Long term care and income planning issues crop up often on the agenda for the upcoming 2005 White House Conference on Aging.[@@]

The 4-day conference, required by the federal Older Americans Act Amendments of 2000, is scheduled to start Dec. 11 at a hotel in Washington.

Conference participants are supposed to “develop not more than 50 recommendations to guide the president, Congress and federal agencies in serving older individuals,” Edwin Walker, a deputy assistant secretary at the U.S. Department of Health and Human Services, writes in a preamble to the conference agenda.

The agenda appears today in the Federal Register.

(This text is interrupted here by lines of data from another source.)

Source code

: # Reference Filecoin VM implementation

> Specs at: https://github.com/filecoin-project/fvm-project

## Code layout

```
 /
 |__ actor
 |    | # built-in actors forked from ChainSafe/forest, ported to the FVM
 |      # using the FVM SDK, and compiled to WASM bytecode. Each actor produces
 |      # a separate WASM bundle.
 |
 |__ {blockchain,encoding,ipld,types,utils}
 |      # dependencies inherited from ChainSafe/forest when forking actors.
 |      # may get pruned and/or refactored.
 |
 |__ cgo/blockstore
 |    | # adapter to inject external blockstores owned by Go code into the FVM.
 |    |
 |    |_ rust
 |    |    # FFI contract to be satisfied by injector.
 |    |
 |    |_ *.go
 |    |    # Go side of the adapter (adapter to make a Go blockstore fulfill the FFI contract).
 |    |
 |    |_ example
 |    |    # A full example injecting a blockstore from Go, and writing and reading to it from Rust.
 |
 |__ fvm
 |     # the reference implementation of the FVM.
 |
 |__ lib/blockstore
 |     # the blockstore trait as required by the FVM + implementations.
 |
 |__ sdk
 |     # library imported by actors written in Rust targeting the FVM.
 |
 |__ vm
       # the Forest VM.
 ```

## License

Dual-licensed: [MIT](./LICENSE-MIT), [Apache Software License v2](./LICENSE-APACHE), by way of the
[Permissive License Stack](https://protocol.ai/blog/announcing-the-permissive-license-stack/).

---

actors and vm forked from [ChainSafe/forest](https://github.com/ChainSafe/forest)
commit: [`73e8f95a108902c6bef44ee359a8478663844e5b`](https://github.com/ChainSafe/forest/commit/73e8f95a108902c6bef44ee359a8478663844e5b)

The agenda section for the “Planning Along the Lifespan” track features an LTC item in a subsection dealing with efforts to protect older Americans from catastrophic loss.

Speakers for that track will talk about “long term care expenses and ways to assist baby boomers and families in understanding the need to finance long term care, through insurance and other options,” according to the conference agenda.

Other planning track speakers will talk about the need for “financial literacy to assist Americans in learning to start saving early and to manage assets to last through longer and longer retirements.”

The “Our Community” policy track will include discussions of support for private individuals who provide informal long term care for relatives, friends and neighbors.

A third track, the “Health and Long Term Living” track, includes a major policy item on the need for a “comprehensive, coordinated long term care strategy.”

The comprehensive LTC strategy could include “benefits, living wills, end-of-life care, and health measures,” according to the conference agenda.